To do: The answer should be each line from the entries below that has the word "cost" in it.

Supplied material:
=======
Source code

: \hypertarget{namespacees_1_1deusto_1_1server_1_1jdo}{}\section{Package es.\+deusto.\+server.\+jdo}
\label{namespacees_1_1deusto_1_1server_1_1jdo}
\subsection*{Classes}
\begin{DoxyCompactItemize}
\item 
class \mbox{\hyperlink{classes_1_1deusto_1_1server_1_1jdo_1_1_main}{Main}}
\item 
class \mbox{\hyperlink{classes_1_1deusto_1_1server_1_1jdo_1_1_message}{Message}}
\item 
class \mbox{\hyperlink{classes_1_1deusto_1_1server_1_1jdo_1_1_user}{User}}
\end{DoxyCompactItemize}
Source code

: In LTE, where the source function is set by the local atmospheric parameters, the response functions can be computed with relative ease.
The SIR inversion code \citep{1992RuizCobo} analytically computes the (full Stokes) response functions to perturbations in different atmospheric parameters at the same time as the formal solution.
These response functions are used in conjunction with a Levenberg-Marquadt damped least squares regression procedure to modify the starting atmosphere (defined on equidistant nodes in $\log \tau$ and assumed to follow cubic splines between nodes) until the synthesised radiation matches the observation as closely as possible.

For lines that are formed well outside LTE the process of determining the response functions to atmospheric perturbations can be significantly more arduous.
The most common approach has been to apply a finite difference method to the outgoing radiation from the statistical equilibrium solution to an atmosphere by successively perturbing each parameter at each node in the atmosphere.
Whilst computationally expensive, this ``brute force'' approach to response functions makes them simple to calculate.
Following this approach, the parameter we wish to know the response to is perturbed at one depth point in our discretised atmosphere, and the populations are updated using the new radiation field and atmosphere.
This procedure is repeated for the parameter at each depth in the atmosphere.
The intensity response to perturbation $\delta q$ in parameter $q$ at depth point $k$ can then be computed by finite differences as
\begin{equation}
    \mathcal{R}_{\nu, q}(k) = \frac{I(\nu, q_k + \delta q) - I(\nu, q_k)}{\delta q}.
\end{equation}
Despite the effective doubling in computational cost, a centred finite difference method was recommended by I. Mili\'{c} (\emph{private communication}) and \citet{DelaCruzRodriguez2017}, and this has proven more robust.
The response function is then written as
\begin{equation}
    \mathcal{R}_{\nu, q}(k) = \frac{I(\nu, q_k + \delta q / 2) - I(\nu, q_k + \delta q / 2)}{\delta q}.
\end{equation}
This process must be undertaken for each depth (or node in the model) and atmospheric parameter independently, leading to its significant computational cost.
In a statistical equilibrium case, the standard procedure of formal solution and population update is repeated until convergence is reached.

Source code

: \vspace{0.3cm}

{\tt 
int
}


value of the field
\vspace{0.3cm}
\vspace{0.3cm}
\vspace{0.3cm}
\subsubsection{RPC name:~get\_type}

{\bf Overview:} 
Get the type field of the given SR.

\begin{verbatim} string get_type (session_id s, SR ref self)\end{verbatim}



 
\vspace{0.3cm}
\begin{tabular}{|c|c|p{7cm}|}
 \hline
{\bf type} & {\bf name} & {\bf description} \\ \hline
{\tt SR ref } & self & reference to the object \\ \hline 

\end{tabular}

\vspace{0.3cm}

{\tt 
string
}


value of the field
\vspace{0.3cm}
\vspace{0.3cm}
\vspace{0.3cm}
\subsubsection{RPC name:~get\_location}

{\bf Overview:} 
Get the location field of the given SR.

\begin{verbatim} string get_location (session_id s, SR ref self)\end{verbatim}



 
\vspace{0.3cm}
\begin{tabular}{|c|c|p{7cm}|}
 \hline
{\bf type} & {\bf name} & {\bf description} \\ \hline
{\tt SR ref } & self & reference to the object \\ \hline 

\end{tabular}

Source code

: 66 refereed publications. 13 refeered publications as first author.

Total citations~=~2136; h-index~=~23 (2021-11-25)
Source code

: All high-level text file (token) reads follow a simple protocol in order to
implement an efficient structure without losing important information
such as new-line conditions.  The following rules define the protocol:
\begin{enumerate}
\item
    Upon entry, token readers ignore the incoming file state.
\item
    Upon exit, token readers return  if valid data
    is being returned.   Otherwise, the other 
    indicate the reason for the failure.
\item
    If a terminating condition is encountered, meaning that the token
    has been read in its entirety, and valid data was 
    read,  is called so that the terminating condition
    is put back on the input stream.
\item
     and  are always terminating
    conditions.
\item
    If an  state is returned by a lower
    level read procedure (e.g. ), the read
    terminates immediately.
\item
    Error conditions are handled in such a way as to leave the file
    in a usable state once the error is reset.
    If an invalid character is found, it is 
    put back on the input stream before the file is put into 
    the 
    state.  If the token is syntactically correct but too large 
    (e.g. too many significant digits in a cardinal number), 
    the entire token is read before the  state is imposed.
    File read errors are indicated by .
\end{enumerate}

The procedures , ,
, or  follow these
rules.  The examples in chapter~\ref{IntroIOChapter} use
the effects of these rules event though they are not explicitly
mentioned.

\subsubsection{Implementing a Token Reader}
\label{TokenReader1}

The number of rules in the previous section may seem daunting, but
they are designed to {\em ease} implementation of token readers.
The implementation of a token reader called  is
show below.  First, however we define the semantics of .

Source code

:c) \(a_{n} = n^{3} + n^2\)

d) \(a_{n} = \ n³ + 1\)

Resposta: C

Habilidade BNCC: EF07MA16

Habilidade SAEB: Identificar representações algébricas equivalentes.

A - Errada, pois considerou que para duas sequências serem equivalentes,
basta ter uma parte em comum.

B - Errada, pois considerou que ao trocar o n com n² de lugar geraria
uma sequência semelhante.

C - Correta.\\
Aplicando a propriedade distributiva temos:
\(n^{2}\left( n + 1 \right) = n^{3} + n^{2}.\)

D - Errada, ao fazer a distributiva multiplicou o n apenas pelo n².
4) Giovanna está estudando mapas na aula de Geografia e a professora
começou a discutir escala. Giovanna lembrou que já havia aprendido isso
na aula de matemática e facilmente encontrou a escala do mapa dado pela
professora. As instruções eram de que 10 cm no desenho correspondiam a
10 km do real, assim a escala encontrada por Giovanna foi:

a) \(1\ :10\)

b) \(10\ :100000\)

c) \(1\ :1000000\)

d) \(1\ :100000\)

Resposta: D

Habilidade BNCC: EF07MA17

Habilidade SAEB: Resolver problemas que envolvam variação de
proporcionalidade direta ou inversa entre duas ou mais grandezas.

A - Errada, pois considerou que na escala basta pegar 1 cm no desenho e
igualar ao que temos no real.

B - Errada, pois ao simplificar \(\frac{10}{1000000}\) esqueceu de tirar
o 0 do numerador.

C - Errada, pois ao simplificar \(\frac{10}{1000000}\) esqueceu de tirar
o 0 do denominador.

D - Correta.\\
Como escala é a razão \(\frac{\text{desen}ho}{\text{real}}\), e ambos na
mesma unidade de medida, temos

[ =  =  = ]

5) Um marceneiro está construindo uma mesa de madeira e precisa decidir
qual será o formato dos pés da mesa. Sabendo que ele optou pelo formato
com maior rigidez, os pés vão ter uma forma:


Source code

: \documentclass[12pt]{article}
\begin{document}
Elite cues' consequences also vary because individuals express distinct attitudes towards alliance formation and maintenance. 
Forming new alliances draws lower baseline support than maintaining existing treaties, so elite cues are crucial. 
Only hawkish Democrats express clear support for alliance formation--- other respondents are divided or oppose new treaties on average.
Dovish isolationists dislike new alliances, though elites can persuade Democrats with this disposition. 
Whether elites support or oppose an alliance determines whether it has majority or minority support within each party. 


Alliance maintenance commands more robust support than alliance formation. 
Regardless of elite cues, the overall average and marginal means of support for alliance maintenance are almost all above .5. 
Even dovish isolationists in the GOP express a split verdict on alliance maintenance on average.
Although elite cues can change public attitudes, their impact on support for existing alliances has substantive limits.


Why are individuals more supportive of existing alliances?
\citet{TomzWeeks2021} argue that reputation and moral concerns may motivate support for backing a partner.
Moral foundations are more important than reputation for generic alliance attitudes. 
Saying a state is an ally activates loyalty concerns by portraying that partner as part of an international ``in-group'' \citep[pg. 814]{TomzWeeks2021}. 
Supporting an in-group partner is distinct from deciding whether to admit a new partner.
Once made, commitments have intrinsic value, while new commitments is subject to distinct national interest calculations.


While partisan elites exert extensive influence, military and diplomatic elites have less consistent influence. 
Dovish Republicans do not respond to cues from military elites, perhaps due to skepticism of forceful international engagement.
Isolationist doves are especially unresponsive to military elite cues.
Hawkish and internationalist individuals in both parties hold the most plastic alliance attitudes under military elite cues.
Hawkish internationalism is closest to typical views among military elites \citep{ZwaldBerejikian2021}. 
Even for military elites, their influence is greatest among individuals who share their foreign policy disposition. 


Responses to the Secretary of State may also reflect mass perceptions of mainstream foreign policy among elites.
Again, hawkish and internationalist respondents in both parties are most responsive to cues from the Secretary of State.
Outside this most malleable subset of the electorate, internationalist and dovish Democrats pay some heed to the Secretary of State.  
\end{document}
=======
Exercise solution:
Despite the effective doubling in computational cost, a centred finite difference method was recommended by I. Mili\'{c} (\emph{private communication}) and \citet{DelaCruzRodriguez2017}, and this has proven more robust.
This process must be undertaken for each depth (or node in the model) and atmospheric parameter independently, leading to its significant computational cost.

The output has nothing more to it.